[YOUR INSTRUCTIONS]
Across these entries, count the lines holding the string "item"; the number is the whole answer.

INPUT START

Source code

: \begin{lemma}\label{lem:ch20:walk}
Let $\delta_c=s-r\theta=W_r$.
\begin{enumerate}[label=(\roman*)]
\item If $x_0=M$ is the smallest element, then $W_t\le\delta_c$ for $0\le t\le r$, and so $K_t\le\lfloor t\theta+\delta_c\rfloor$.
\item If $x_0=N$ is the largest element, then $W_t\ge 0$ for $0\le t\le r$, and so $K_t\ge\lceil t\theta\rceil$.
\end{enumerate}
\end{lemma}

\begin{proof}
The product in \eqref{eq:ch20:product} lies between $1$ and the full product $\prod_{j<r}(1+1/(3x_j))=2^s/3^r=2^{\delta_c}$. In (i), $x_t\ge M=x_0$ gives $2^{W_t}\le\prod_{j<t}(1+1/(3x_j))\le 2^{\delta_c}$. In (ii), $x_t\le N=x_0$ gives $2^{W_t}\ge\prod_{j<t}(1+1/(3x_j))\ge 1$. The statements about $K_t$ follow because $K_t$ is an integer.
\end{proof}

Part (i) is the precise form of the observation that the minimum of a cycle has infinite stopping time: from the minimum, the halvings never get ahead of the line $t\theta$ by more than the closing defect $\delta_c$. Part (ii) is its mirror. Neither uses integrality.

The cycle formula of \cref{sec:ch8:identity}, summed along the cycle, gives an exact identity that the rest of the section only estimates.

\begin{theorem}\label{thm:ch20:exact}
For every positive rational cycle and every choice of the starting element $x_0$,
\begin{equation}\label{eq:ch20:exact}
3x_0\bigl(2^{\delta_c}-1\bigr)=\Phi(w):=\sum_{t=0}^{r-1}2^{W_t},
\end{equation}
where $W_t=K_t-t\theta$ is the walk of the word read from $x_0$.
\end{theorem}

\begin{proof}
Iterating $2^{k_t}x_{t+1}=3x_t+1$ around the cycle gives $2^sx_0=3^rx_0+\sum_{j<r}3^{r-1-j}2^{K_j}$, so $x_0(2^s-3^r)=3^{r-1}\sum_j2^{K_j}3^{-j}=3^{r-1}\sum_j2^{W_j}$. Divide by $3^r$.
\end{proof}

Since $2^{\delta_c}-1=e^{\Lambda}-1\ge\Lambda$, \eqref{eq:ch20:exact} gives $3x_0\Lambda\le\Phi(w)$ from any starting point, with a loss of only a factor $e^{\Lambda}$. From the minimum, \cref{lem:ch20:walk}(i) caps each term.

INPUT END

[ANSWER FOR THIS EXERCISE]
2